There’s a nonsensical post making the rounds on social media about a Nigerian man in Florida who allegedly disclosed that he killed his wife because, among other things, she was disrespectful and treated him poorly. According to the viral post, he said that when they got married, he didn’t want her to work. He relocated her and their children to the US, and because he missed his family, this man—who had somehow been sending money abroad to his family, paying rent for them, and bought his wife a car—relocated to drive Uber in the US, while his wife became the major breadwinner, thanks to her hair-braiding skills.
As she was now making more money, she allegedly began to mistreat him in various ways, insulting him and calling him “useless.” She even bought another house, moved into it with her children, and refused to let him move in with them.
I do not believe that this murderer gave any sort of interview detailing why he killed his wife.
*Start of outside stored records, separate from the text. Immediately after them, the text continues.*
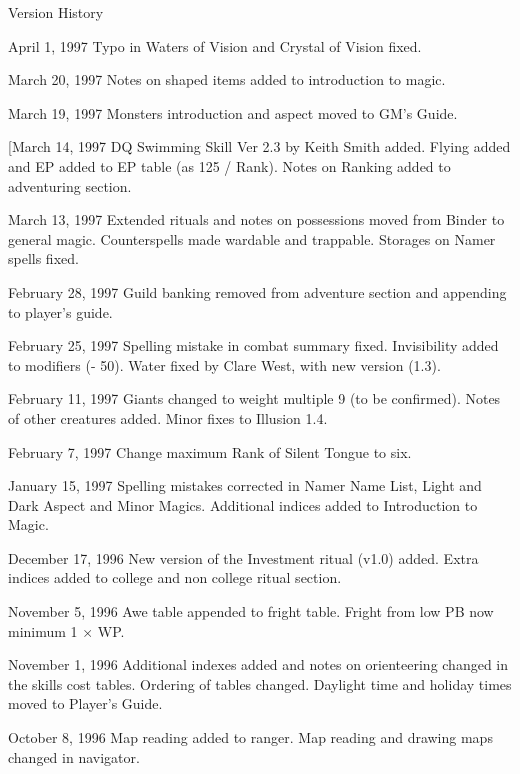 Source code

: \begin{Chapter}{Version History}
\begin{Description}
\item[April 1, 1997] Typo in Waters of Vision and Crystal of Vision
  fixed.

\item[March 20, 1997] Notes on shaped items added to introduction to
  magic.

\item[March 19, 1997] Monsters introduction and aspect moved to GM’s
  Guide.

\item[[March 14, 1997] DQ Swimming Skill Ver 2.3 by Keith Smith
  added. Flying added and EP added to EP table (as 125 / Rank). Notes
  on Ranking added to adventuring section.

\item[March 13, 1997] Extended rituals and notes on possessions moved
  from Binder to general magic.  Counterspells made wardable and
  trappable.  Storages on Namer spells fixed.

\item[February 28, 1997] Guild banking removed from adventure section
  and appending to player’s guide.

\item[February 25, 1997] Spelling mistake in combat summary fixed.
  Invisibility added to modifiers (- 50). Water fixed by Clare West,
  with new version (1.3).

\item[February 11, 1997] Giants changed to weight multiple 9 (to be
  confirmed).  Notes of other creatures added. Minor fixes to Illusion
  1.4.

\item[February 7, 1997] Change maximum Rank of Silent Tongue to six.

\item[January 15, 1997] Spelling mistakes corrected in Namer Name
  List, Light and Dark Aspect and Minor Magics.  Additional indices
  added to Introduction to Magic.

\item[December 17, 1996] New version of the Investment ritual (v1.0)
  added.  Extra indices added to college and non college ritual
  section.

\item[November 5, 1996] Awe table appended to fright table. Fright
  from low PB now minimum 1 × WP.

\item[November 1, 1996] Additional indexes added and notes on
  orienteering changed in the skills cost tables.  Ordering of tables
  changed.  Daylight time and holiday times moved to Player’s Guide.

\item[October 8, 1996] Map reading added to ranger. Map reading and
  drawing maps changed in navigator.

\end{Description}

\end{Chapter}
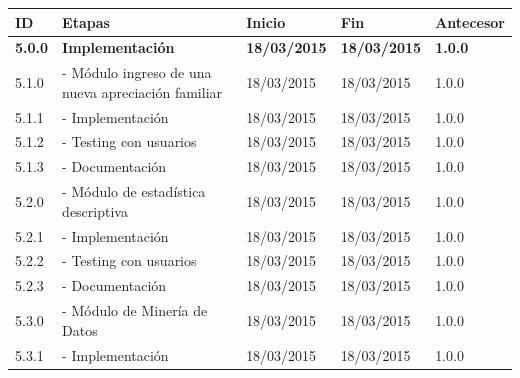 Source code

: \documentclass[12pt,letterpaper]{article}
\begin{document}
\begin{table}[htf]
\begin{tabular}{| l | p{6cm} | l | l | l |}
\hline
		
\small{\textbf{ID}} & 
\small{\textbf{Etapas}} & 
\small{\textbf{Inicio}} & 
\small{\textbf{Fin}} & 
\small{\textbf{Antecesor}} \\ \hline

\textbf{\small 5.0.0} & 
\textbf{\small Implementación} & 
\textbf{\small 18/03/2015} &  
\textbf{\small 18/03/2015} & 
\textbf{\small 1.0.0} \\ \hline

\small 5.1.0 & 
\small - Módulo ingreso de una nueva apreciación familiar & 
\small 18/03/2015 &  
\small 18/03/2015 & 
\small 1.0.0 \\ \hline

\small 5.1.1 & 
\small - Implementación & 
\small 18/03/2015 &  
\small 18/03/2015 & 
\small 1.0.0 \\ \hline

\small 5.1.2 & 
\small - Testing con usuarios & 
\small 18/03/2015 &  
\small 18/03/2015 & 
\small 1.0.0 \\ \hline

\small 5.1.3 & 
\small - Documentación & 
\small 18/03/2015 &  
\small 18/03/2015 & 
\small 1.0.0 \\ \hline

\small 5.2.0 &
\small - Módulo de estadística descriptiva & 
\small 18/03/2015 &  
\small 18/03/2015 & 
\small 1.0.0 \\ \hline

\small 5.2.1 & 
\small - Implementación & 
\small 18/03/2015 &  
\small 18/03/2015 & 
\small 1.0.0 \\ \hline

\small 5.2.2 & 
\small - Testing con usuarios & 
\small 18/03/2015 &  
\small 18/03/2015 & 
\small 1.0.0 \\ \hline

\small 5.2.3 & 
\small - Documentación & 
\small 18/03/2015 &  
\small 18/03/2015 & 
\small 1.0.0 \\ \hline

\small 5.3.0 &
\small - Módulo de Minería de Datos & 
\small 18/03/2015 &  
\small 18/03/2015 & 
\small 1.0.0 \\ \hline

\small 5.3.1 & 
\small - Implementación & 
\small 18/03/2015 &  
\small 18/03/2015 & 
\small 1.0.0 \\ \hline


\end{tabular}
\end{table}
\end{document}

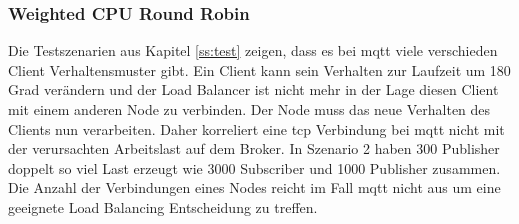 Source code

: 
\subsubsection{Weighted CPU Round Robin}
Die Testszenarien aus Kapitel \ref{ss:test} zeigen, dass es bei \ac{mqtt} viele verschieden Client Verhaltensmuster gibt. Ein Client kann sein Verhalten zur Laufzeit um 180 Grad verändern und der Load Balancer ist nicht mehr in der Lage diesen Client mit einem anderen Node zu verbinden. Der Node muss das neue Verhalten des Clients nun verarbeiten.
Daher korreliert eine \ac{tcp} Verbindung bei \ac{mqtt} nicht mit der verursachten Arbeitslast auf dem Broker. In Szenario 2 haben 300 Publisher doppelt so viel Last erzeugt wie 3000 Subscriber und 1000 Publisher zusammen.
Die Anzahl der Verbindungen eines Nodes reicht im Fall \ac{mqtt} nicht aus um eine geeignete Load Balancing Entscheidung zu treffen.

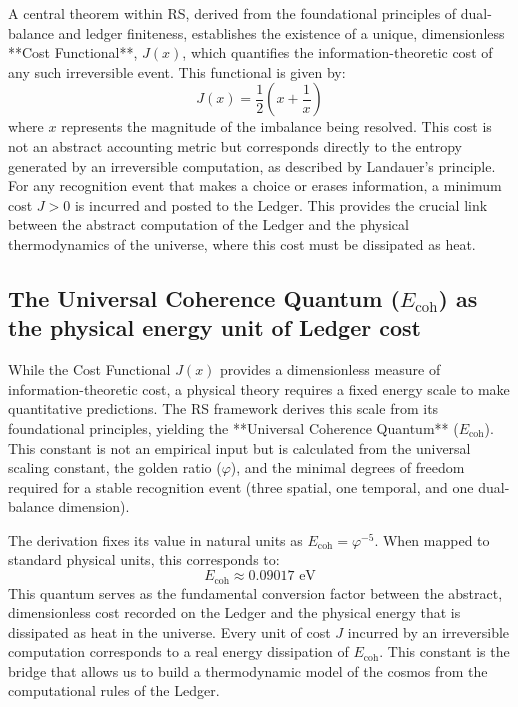 \documentclass[11pt,a4paper]{article}
\theoremstyle{definition}
\theoremstyle{remark}
\begin{document}
A central theorem within RS, derived from the foundational principles of dual-balance and ledger finiteness, establishes the existence of a unique, dimensionless **Cost Functional**, \(J(x)\), which quantifies the information-theoretic cost of any such irreversible event. This functional is given by:
\begin{equation}
    J(x) = \frac{1}{2}\left(x + \frac{1}{x}\right)
\end{equation}
where \(x\) represents the magnitude of the imbalance being resolved. This cost is not an abstract accounting metric but corresponds directly to the entropy generated by an irreversible computation, as described by Landauer's principle. For any recognition event that makes a choice or erases information, a minimum cost \(J > 0\) is incurred and posted to the Ledger. This provides the crucial link between the abstract computation of the Ledger and the physical thermodynamics of the universe, where this cost must be dissipated as heat.

\subsection{The Universal Coherence Quantum (\(E_{\text{coh}}\)) as the physical energy unit of Ledger cost}

While the Cost Functional \(J(x)\) provides a dimensionless measure of information-theoretic cost, a physical theory requires a fixed energy scale to make quantitative predictions. The RS framework derives this scale from its foundational principles, yielding the **Universal Coherence Quantum** (\(E_{\text{coh}}\)). This constant is not an empirical input but is calculated from the universal scaling constant, the golden ratio (\(\varphi\)), and the minimal degrees of freedom required for a stable recognition event (three spatial, one temporal, and one dual-balance dimension).

The derivation fixes its value in natural units as \(E_{\text{coh}} = \varphi^{-5}\). When mapped to standard physical units, this corresponds to:
\begin{equation}
    E_{\text{coh}} \approx 0.09017 \text{ eV}
\end{equation}
This quantum serves as the fundamental conversion factor between the abstract, dimensionless cost recorded on the Ledger and the physical energy that is dissipated as heat in the universe. Every unit of cost \(J\) incurred by an irreversible computation corresponds to a real energy dissipation of \(E_{\text{coh}}\). This constant is the bridge that allows us to build a thermodynamic model of the cosmos from the computational rules of the Ledger.
\end{document}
I don’t even know how much of the story is true, but the facts are that this man killed his wife, he’s in prison, and someone felt the need to construct this narrative, which attempts to blame the victim. Worse, people ran with it, and in some cases, even expressed sympathy for the murderer. This says a lot about what we—as a society—think of women and of a wife’s place in the home.
This concocted story also reminds me of the Igbo folktale about the man with a beautiful wife whom he ordered to stay home. He was a good provider; she never had to do anything because he loved her so much—bla bla bla—but the woman wasn’t satisfied with a life of pampered luxury. She was bored, and she wanted her own money, too. So, every time he went to the farm, instead of staying home and being a good, indulged wife, she went to the market to sell nuts or fruit she’d gathered. Her husband was none the wiser because she made sure to return before he did.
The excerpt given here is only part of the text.